大隅横川駅を起点に、古民家、郷土資料、神社の伝説、縄文の森まで、暮らしと時間の色をつないだ。

大隅横川駅では、白い壁と木の柱の間に、長い時間がそのまま座っているように見えた。ホームの柱に残る弾痕を知ると、きれいな駅舎の色が少しだけ深くなる。そこから歩いて横川kitoへ寄り、昭和の古民家を改修した空間でひと休み。壁の明るさと梁の暗さが隣り合っていて、今の町が昔を消さずに使っているのがうれしかった。横川郷土館では、目の前の道や家にも記録されるべき暮らしがあるのだと感じた。
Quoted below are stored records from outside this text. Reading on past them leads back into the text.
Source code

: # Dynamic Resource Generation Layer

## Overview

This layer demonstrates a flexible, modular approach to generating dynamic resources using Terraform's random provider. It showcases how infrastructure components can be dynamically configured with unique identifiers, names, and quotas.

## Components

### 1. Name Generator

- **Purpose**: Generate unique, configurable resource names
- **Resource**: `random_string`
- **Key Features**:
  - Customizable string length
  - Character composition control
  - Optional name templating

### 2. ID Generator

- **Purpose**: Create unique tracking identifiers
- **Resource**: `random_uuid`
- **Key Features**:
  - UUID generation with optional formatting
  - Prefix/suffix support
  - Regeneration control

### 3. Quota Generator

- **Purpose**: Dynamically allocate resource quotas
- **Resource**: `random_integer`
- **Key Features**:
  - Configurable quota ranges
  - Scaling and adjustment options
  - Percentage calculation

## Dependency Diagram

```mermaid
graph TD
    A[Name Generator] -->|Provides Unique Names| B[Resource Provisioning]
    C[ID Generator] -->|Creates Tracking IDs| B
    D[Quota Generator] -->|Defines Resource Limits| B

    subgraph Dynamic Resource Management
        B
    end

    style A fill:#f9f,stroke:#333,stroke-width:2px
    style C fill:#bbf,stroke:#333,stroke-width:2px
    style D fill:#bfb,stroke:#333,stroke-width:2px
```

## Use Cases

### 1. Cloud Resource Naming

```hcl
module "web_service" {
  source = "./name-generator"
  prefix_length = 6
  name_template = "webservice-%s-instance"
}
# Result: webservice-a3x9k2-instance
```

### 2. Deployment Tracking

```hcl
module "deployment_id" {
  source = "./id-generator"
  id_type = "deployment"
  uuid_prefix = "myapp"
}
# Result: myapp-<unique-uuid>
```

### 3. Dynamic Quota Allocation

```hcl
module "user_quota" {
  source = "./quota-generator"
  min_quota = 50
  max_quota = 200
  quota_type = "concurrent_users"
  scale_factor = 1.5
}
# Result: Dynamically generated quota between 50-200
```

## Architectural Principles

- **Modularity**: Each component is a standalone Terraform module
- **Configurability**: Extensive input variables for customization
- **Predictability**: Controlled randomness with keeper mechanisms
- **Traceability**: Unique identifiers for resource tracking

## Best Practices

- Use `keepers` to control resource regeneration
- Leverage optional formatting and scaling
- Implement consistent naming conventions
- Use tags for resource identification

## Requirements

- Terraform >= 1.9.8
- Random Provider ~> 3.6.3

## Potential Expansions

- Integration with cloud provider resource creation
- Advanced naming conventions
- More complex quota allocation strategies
次に安良神社へ向かうと、駅前の青やカフェの色から、木立の深い緑へ景色が変わった。安良姫の伝説をたどったあと、最後は上野原縄文の森へ。復元された住居と土の色を眺めていると、駅の歴史さえ大きな時間の一部に見えてくる。今日は名所を集めたというより、色の隣に別の時間を置いていく旅だった。

この旅の足跡

  1. 1903年開業の県内最古級の木造駅舎。白い壁と木の柱に、ホームへ差す光がやわらかい。柱に残る弾痕まで見つけると、きれいな駅が歴史を黙って抱えていることに驚いた。
  2. 昭和6年築の空き家を地域の人と改修した古民家カフェ。壁のにぎやかな色と、古い梁の落ち着きが同居していて、休憩なのに町の記憶まで眺めている気分になった。
  3. 横川の歴史と民俗資料を扱う郷土館。公民館の隣にある小さな建物で、観光の大きな看板より、土地の細かな暮らしが残っていそうなのが面白い。
  4. 横川町上ノの安良神社は、安良姫の伝説と大隅五社の一つという由緒を持つ。木立の中の社へ近づくほど色が静かになり、駅の青とは違う深い緑に包まれた。
  5. 上野原縄文の森は、約9500年前から中世までの遺跡を保存・活用する歴史公園。芝生と復元住居の色を見ていると、駅の百年が急に長い時間の入口に見えてきた。